If a particular digital video decoder is very inexpensive but
decodes a digital video encoding that is only rarely used within a
personal computer environment then that digital video decoder will
not be selected since it is not worth the cost of adding a digital
video decoder that will rarely be used.
[0076] Although, dedicated video decoder integrated circuits have
been discussed, the video decoders for use in a thin-client
terminal system 240 may be implemented with many different methods.

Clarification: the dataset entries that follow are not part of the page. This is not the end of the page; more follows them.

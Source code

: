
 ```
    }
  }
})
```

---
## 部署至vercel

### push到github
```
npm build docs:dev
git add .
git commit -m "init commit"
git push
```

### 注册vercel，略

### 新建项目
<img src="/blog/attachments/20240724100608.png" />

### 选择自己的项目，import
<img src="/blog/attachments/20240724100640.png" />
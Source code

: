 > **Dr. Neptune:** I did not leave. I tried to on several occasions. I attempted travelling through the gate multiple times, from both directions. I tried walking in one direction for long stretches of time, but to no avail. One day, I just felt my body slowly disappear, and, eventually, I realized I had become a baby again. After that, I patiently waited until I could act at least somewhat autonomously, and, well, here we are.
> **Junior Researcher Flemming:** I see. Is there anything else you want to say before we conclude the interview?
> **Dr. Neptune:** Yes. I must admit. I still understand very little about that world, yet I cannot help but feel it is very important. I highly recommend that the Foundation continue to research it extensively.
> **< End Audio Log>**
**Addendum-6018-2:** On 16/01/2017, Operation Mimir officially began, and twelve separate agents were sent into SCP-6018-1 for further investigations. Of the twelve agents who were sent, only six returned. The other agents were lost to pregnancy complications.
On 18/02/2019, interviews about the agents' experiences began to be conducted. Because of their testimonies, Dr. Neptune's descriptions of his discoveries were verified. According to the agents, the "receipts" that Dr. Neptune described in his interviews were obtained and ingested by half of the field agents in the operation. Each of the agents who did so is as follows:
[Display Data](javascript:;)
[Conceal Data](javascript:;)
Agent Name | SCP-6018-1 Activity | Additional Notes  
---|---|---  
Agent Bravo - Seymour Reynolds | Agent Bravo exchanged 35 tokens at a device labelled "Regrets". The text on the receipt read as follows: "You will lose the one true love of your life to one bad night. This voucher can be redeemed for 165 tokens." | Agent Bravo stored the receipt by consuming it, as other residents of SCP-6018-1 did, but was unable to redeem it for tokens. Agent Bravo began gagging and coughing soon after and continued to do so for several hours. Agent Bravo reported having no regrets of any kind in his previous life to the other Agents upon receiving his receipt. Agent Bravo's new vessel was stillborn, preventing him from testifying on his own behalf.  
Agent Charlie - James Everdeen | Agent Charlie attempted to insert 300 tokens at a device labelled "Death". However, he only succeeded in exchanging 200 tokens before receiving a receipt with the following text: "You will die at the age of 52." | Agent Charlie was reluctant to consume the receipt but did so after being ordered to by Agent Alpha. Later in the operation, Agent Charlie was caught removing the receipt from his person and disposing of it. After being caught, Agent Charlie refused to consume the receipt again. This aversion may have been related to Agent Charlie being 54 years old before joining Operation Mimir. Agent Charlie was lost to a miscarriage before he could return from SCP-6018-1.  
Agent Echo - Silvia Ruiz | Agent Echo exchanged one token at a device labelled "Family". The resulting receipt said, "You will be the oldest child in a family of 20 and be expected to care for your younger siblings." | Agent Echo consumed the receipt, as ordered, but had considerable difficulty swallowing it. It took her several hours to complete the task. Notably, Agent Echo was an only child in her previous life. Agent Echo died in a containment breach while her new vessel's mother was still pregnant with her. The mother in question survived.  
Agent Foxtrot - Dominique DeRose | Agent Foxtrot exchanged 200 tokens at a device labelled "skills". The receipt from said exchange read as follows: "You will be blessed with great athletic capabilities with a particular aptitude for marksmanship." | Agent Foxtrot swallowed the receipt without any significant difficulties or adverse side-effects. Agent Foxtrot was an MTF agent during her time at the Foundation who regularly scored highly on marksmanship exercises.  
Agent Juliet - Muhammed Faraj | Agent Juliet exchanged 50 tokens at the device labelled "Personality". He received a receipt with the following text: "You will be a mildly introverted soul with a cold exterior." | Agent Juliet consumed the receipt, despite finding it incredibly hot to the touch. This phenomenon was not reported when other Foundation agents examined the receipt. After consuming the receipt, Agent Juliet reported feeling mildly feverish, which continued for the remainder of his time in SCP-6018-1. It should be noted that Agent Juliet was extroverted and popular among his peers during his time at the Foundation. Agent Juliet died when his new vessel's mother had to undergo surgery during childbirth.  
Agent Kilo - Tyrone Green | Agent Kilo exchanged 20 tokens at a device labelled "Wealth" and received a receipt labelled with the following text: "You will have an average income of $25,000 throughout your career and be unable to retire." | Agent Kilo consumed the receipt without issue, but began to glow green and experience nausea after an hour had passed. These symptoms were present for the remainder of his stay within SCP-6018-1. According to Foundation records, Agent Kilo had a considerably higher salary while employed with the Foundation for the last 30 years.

For example, the video decoders may be implemented with software
that runs on a processor, as discrete off-the-shelf hardware parts,
or as decoder cores that are implemented with an Application
Specific Integrated Circuit (ASIC) or a Field Programmable Gate
Array. In one embodiment, a licensed video decoder as part of an
Application Specific Integrated Circuit (ASIC) was selected since
other portions of the thin-client terminal system 240 could also be
implemented on the same ASIC.
[0077] Integrating Full Motion Video Encoders in a Thin-Client
Server Systems
[0078] The integration of digital video decoders into thin-client
terminal systems only solves a portion of the full-motion video
problem, the digital video decoding portion. To take advantage of
the integrated digital video decoders, the thin-client terminal
server system must be able to transmit encoded video to the
thin-client terminal systems. One system for implementing video
encoding within a thin-client server system 220 is illustrated in
FIG. 5. The operation of the digital video encoding system within
the thin-client server system 220 will be described with reference
to the flow diagram of FIG. 6.
[0079] Referring to FIG. 5, the thin-client server system 220
implements a remote terminal display transmission system that is
centered upon a virtual graphics card 531 as described in earlier
sections of this document. The virtual graphics card 531 acts as a
graphics card for the various application sessions 205 running on
the thin-client server system 220. To handle simple display
requests from the various application sessions 205, the virtual
graphics card 531 response to display requests by modifying the
contents of a thin-client screen buffer 215 that contains a
representation of the terminal screen display associated with the
application session 205.
[0080] To help handle full-motion video, the present disclosure
supports the virtual graphics card 531 with access to digital video
decoders 532 and video digital transcoders 533. The digital video
decoders 532 and digital video transcoders 533 are used to handle
digital video encoding systems that are not directly supported by
the digital video decoder(s) in a target thin-client terminal
system 240. Specifically, the video decoders 532 and video
transcoders 532 help the virtual graphics card 531 handle digital
video encoding streams that are not natively supported by the
digital video decoder(s) (if any) in thin-client terminal systems.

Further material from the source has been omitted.